Maguire states, “If the first principle of sustainability is to reserve the earth’s resources for future generations then we should build less; building well and only what is needed. Like a favourite piece of furniture, this highly crafted cabin will be loved and preserved.” Bruny Island Hideaway is a highly considered response to the client’s desire for a place of effortless retreat. A refuge providing all she needs on her 99 acres of bushland to enjoy the simple pleasures of reading, playing violin and star gazing.
As one enters the grassy meadow, a first glimpse of the cabin evokes a sense of sanctuary and comfort. The freestanding entrance pergola with stores of firewood suggest many hours of contentment by the fireplace with a book and glass of wine; passing through its threshold defines the moment of submission to that pace.
Measuring at just 28m², Bruny Island Hideaway may be small, but every corner is carefully designed to its highest potential, ensuring the open plan living/kitchen/dining area a spaciousness that is impressive for its volume.
Timber decks extend to the east and west of the cabin and allow for ample opportunity to soak up morning and afternoon sun, they are deliberately low enough to remove the obstruction of balustrades and provide additional outdoor seating.

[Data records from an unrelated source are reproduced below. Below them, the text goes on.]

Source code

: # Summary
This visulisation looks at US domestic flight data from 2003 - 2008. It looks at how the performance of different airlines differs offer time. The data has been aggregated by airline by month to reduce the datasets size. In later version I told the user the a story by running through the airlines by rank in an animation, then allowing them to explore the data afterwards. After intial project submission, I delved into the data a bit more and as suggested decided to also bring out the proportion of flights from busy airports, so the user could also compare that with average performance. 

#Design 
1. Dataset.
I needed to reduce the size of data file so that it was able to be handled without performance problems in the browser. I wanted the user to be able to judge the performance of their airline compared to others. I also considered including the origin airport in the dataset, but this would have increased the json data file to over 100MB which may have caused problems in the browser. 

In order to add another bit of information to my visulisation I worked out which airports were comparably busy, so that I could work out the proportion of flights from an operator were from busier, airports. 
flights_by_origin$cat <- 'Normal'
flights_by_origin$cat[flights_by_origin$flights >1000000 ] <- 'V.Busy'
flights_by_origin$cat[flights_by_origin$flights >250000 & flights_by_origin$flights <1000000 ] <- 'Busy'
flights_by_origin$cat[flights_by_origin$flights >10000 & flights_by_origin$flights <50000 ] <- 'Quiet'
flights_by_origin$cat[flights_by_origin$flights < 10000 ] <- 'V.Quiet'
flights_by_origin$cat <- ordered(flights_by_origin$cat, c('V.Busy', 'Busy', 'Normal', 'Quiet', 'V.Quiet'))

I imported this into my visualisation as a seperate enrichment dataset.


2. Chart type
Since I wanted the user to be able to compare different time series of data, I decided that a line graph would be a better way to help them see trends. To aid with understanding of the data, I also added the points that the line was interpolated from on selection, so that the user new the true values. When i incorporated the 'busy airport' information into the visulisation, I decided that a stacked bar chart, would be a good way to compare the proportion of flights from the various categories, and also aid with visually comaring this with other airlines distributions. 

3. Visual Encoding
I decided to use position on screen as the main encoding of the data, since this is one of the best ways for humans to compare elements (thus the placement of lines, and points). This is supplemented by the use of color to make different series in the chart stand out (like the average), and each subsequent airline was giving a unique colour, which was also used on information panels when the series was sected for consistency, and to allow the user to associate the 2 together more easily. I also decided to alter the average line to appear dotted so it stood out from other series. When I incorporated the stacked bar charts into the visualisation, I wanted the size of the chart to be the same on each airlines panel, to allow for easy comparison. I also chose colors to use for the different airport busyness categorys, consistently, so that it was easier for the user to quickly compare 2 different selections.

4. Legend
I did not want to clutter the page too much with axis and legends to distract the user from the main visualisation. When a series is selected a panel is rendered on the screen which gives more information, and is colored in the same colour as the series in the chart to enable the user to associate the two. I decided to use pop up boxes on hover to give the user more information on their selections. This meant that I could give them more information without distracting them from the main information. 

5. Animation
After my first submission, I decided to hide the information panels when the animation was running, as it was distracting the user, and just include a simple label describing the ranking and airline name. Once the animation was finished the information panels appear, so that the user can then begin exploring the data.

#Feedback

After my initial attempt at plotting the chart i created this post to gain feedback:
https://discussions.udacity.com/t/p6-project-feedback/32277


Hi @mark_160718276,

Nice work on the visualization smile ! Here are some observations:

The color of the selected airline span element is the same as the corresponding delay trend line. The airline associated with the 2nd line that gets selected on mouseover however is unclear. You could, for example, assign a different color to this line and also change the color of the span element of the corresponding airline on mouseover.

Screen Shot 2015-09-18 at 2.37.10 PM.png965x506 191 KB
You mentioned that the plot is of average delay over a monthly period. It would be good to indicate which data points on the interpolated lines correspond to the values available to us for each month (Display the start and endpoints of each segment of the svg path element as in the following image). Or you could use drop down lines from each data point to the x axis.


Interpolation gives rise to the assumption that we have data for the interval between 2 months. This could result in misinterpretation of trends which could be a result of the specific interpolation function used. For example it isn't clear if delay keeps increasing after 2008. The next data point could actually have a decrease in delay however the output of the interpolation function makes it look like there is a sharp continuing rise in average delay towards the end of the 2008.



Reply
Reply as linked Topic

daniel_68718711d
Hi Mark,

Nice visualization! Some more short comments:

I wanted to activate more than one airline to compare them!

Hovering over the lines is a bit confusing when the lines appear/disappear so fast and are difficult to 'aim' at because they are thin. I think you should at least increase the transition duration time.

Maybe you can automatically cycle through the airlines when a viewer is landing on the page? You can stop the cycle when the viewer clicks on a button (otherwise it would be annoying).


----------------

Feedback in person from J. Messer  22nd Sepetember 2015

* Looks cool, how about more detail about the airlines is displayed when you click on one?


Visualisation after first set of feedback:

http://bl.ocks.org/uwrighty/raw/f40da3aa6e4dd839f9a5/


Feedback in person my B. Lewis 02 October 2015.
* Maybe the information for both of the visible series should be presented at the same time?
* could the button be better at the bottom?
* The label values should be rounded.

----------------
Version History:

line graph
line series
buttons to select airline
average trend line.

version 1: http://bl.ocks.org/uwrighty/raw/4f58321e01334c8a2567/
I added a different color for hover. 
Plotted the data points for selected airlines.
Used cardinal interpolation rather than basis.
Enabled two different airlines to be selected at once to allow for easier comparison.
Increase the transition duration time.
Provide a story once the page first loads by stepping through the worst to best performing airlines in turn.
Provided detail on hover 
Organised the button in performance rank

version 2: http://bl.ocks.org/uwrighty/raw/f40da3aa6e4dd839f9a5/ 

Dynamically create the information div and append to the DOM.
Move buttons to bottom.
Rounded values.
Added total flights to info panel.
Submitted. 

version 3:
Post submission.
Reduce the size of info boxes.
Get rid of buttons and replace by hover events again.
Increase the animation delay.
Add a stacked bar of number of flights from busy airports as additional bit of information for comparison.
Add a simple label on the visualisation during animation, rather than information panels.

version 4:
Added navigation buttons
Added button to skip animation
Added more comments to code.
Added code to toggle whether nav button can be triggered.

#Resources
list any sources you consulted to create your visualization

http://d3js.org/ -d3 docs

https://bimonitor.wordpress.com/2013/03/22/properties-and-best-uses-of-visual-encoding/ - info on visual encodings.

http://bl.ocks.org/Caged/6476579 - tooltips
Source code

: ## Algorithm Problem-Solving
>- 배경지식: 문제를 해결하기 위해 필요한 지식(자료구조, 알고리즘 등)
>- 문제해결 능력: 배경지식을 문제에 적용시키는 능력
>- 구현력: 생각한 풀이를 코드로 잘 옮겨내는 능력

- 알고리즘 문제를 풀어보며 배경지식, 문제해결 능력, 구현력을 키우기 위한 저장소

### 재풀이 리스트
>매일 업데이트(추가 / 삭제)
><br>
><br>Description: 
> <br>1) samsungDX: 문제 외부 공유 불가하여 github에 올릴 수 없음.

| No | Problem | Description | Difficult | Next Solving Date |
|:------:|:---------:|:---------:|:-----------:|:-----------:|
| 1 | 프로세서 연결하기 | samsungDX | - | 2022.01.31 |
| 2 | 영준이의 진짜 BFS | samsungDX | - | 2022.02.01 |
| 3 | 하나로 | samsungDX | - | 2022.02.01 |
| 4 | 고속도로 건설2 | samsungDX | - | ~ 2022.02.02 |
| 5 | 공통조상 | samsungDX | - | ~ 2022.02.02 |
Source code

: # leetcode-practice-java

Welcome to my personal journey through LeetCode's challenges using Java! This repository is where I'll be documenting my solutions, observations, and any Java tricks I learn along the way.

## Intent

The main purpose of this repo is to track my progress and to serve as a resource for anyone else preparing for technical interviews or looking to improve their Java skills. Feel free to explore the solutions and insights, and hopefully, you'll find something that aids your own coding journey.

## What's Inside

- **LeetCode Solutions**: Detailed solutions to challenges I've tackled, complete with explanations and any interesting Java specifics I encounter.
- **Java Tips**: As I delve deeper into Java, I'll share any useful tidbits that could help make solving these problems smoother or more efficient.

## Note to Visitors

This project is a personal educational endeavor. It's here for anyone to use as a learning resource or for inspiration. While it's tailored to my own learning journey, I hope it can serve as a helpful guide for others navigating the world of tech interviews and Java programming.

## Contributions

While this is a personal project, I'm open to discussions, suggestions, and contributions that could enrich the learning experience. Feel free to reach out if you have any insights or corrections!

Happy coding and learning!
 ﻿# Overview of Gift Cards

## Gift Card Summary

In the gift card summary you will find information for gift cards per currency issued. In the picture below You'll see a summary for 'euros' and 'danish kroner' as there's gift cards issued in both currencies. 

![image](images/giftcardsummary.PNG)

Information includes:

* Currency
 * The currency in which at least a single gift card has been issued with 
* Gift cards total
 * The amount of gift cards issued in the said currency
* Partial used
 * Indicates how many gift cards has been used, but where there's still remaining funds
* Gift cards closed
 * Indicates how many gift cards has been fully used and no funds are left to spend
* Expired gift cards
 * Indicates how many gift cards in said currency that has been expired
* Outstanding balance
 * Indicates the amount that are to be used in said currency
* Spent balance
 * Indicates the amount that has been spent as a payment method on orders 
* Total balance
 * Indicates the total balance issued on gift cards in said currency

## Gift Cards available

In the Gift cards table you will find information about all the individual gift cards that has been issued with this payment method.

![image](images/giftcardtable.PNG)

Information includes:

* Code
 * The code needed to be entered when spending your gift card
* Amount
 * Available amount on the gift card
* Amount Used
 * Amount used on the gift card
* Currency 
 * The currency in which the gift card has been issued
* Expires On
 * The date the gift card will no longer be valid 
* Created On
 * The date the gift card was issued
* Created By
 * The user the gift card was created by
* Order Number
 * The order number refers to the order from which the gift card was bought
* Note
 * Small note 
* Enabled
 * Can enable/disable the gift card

Full-height sliding doors, with an opacity similar to Japanese rice paper screens, multiply the scale of the home by opening it up to the expansive landscape around. Maguire describes, “The transformation of the space when the frameless sliding doors are open is dramatic. With both doors open the cabin space feels more like a basic shelter in a wider landscape.”
As one enters the grassy meadow, a first glimpse of the cabin evokes a sense of sanctuary and comfort.
A transition of dark to blonde timber upon entering the cabin indicates you have stepped into a gentle place of calm. The palette of the interior bares many similarities to the external landscape. This carries the eye outward and gives the illusion that the space extends into the surrounding nature, not confined to the structure of the building. Sculpting all the built-in joinery with similarly matched timber makes it possible to observe the subtle forms they create within the space. Nested upstairs is the loft bedroom that serves as an even more private nook of sublime solitude.
Taking only what it needs, Bruny Island Hideaway runs self-sufficiently to provide an ideal habitat where temperature is passively regulated through the open doors to the heightened ceiling void; the central baker’s oven heats the cabin fuelled by fallen timber from the site; concealed underground tanks are used to collect clean drinking water, and the steep north-facing roof is optimally pitched for solar panels to collect energy and natural light into the skylight.